The aim of the present study was to examine the relationship between chylomicron composition and expression of genes that regulate chylomicron production in the intestine. We examined expression of the following: (1) Niemann-Pick C1-like 1 (NPC1L1), which regulates cholesterol absorption; (2) ATP-binding cassette transporters G5 and G8 (ABCG5, ABCG8), which regulate cholesterol homeostasis through their ability to excrete enterocyte cholesterol back into the lumen of the intestine; and (3) microsomal triglyceride transfer protein (MTTP), which packages the chylomicron particle by assembling cholesterol, triglyceride, phospholipids and apolipoprotein B48.

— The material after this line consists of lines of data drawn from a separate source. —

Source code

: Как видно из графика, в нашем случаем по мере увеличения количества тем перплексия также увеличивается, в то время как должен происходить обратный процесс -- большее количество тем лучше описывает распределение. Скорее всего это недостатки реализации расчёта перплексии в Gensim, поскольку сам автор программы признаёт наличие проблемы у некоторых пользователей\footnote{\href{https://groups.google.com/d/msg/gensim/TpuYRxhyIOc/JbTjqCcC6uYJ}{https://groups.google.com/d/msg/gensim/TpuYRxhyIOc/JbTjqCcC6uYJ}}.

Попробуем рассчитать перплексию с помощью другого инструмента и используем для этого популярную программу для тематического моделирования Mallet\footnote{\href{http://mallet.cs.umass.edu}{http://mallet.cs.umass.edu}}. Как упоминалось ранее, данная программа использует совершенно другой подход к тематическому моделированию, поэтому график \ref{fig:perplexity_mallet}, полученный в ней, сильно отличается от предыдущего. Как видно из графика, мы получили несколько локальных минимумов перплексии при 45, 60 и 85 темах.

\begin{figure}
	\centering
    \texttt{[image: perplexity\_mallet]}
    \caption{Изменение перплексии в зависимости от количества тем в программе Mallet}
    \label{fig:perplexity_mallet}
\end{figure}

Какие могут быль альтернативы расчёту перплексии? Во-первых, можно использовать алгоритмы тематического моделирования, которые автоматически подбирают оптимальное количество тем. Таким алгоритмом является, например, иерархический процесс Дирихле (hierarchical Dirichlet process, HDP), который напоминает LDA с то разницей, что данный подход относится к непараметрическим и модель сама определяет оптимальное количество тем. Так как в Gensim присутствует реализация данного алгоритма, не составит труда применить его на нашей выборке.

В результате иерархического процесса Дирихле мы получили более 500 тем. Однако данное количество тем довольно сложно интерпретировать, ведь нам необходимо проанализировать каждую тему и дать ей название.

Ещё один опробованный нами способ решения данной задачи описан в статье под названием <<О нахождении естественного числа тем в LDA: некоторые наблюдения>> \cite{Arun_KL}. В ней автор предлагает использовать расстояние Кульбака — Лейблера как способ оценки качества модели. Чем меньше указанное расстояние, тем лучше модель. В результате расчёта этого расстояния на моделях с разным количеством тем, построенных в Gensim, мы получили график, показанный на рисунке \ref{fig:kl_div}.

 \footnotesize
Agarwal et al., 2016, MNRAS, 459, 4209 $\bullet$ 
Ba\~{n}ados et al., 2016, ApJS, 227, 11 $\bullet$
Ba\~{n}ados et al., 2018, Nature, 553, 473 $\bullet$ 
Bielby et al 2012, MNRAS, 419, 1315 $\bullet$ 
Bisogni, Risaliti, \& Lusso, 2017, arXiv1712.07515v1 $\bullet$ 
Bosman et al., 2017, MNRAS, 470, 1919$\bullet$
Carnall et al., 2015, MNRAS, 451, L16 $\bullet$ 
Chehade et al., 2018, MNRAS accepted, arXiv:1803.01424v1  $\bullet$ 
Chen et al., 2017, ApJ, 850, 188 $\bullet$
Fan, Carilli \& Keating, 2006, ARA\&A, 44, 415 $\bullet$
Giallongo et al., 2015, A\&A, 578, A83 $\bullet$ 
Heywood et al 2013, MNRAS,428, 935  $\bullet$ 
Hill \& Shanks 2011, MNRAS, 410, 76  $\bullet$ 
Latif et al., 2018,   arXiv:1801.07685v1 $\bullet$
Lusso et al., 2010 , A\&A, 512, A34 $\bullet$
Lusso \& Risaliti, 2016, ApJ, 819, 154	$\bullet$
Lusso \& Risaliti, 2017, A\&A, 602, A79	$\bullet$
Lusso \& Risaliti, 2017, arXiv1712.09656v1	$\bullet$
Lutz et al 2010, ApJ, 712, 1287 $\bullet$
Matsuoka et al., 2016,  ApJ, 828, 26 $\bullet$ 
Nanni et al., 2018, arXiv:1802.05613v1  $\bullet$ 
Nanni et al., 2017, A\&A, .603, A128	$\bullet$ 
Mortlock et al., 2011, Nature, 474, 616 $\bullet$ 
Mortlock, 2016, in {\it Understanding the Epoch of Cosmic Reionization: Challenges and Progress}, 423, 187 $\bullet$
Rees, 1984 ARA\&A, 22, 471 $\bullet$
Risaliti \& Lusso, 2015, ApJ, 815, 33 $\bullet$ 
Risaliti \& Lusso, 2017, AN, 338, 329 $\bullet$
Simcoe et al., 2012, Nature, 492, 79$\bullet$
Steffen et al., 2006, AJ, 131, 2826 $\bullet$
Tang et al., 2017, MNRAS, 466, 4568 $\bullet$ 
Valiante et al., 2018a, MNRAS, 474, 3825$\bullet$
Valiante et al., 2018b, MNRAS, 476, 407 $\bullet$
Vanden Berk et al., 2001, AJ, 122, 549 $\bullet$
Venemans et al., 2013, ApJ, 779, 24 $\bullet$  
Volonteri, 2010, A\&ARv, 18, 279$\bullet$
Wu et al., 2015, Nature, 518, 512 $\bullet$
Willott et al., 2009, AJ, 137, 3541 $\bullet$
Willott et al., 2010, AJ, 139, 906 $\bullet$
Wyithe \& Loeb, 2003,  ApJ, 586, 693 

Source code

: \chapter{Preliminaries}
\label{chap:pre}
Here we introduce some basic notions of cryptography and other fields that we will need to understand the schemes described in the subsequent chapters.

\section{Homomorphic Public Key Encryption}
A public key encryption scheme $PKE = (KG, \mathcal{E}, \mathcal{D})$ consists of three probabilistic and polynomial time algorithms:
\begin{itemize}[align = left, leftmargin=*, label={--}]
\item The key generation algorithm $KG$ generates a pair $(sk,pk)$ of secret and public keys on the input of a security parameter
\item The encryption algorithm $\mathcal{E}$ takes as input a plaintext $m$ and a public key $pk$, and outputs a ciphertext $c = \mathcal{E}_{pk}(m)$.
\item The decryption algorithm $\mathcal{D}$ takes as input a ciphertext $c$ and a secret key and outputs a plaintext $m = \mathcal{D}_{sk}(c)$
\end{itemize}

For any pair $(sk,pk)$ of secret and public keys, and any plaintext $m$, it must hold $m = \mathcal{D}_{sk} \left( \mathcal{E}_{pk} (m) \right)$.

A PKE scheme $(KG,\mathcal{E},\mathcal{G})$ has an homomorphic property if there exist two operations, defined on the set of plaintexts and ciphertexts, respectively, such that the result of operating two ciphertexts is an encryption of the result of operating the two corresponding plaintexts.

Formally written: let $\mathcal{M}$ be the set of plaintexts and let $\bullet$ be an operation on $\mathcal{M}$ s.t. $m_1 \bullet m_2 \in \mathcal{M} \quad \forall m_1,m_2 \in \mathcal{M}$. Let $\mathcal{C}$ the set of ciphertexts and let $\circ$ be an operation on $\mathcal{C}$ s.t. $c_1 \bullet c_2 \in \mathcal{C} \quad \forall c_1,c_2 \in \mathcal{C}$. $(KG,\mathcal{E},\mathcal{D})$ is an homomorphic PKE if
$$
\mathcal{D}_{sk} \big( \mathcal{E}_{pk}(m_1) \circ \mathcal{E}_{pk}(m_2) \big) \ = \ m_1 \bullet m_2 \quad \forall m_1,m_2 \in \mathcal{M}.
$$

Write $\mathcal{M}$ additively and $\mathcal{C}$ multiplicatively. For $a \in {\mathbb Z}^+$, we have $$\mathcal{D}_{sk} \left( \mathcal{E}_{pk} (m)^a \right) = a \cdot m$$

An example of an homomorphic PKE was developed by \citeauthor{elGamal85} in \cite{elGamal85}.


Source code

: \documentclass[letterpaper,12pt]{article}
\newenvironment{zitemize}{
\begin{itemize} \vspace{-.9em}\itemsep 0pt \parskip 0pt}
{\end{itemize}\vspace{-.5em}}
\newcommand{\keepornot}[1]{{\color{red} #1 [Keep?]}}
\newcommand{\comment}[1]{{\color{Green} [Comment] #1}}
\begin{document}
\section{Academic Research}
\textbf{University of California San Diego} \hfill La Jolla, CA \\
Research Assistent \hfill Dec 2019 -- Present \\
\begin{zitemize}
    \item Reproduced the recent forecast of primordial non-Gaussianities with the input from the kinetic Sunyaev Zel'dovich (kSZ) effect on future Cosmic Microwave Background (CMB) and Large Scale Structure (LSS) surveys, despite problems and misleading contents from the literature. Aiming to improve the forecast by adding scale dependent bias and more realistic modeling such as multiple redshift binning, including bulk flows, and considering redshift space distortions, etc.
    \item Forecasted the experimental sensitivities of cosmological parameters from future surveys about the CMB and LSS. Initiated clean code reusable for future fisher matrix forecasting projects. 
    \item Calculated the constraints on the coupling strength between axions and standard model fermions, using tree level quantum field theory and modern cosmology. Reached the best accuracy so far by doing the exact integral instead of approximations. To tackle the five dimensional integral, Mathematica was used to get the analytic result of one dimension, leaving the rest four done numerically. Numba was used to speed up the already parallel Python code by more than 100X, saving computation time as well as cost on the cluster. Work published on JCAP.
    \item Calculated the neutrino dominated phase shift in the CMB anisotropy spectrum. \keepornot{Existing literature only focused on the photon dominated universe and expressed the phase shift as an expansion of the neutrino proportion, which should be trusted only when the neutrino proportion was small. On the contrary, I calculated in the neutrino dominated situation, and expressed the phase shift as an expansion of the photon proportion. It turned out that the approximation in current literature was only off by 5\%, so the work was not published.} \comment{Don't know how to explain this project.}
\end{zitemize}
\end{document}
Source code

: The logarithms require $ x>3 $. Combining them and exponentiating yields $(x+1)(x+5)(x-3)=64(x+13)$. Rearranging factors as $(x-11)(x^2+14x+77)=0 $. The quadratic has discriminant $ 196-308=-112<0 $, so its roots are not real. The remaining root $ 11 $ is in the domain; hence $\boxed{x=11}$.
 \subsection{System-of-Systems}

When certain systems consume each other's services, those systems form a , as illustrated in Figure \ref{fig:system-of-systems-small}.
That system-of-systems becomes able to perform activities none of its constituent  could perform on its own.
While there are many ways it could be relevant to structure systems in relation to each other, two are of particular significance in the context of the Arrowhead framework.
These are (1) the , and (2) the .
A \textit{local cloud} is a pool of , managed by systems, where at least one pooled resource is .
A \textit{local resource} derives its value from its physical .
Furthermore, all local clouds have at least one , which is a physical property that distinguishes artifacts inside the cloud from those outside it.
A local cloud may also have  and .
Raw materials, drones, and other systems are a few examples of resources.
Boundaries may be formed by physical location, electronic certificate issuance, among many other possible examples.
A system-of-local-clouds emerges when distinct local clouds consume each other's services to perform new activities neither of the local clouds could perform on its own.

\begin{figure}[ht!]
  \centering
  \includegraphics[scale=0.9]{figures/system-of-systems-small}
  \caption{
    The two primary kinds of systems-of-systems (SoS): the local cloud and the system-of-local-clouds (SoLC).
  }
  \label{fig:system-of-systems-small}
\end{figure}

Subjects, materials and methods

Type 2 diabetic (26) and non-diabetic (21) patients were examined. Levels of NPC1L1, ABCG5 and ABCG8 and MTTP mRNA were measured in duodenal biopsies by real-time PCR. Lipoproteins were isolated by sequential ultracentrifugation.

Results

Diabetic patients had more NPC1L1 mRNA than the control subjects (p<0.02). Expression of ABCG5 and ABCG8 mRNA was lower in the diabetic patients (p<0.05) and MTTP expression was increased (p<0.05). There was a positive correlation between NPLC1L1 and MTTP mRNA (p<0.01) and a negative correlation between NPC1L1 and ABCG5 mRNA (p<0.001). Diabetic patients on statin therapy had increased ABCG5 and ABCG8 mRNA compared to those not on statin (p<0.02 and p<0.05) and less MTTP mRNA than those not on statin (p<0.05).

Conclusions/interpretation

This study demonstrates that in type 2 diabetes there are important alterations to the expression of intestinal genes that regulate cholesterol absorption and chylomicron synthesis. In diabetic patients statin therapy is associated with reduced MTTP expression and increased ABCG5 and ABCG8 mRNA. The study suggests new mechanisms to explain postprandial diabetic dyslipidaemia and the beneficial effect of statins.